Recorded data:
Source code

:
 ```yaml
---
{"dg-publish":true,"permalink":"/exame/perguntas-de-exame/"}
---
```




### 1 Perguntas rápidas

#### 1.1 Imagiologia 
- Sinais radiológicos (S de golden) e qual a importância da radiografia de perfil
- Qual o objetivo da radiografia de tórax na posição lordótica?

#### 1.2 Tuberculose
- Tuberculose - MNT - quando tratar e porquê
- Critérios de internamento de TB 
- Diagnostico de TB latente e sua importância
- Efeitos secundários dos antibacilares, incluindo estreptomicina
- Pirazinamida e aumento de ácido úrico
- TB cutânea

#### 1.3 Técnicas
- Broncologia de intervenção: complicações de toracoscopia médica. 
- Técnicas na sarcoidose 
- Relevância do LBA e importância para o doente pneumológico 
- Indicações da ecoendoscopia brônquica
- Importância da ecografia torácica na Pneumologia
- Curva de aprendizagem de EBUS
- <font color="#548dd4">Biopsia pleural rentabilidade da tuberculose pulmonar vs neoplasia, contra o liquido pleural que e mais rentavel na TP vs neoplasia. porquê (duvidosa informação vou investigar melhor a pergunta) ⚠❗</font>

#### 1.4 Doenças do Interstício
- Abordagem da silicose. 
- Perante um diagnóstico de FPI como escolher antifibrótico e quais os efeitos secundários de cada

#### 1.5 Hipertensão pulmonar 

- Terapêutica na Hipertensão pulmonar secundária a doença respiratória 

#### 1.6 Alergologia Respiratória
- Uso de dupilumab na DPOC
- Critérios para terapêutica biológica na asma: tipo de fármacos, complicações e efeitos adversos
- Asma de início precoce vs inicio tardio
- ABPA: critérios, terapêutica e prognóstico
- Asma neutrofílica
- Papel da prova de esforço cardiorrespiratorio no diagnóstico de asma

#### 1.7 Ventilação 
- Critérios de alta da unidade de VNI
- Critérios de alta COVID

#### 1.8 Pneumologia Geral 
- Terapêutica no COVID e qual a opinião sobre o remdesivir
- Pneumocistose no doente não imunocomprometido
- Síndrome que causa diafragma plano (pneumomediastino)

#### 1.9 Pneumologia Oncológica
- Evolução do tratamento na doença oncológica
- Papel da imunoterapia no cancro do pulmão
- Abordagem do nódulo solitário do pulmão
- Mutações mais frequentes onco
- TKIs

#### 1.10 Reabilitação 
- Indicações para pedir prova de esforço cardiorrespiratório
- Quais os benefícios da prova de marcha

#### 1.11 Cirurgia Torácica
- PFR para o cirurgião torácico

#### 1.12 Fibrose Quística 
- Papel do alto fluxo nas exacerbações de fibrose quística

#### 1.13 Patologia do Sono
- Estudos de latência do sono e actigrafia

(Work to complete): Go through the entries above and copy each line holding the string "Abordagem".

(Solution below):
- Abordagem da silicose. 
- Abordagem do nódulo solitário do pulmão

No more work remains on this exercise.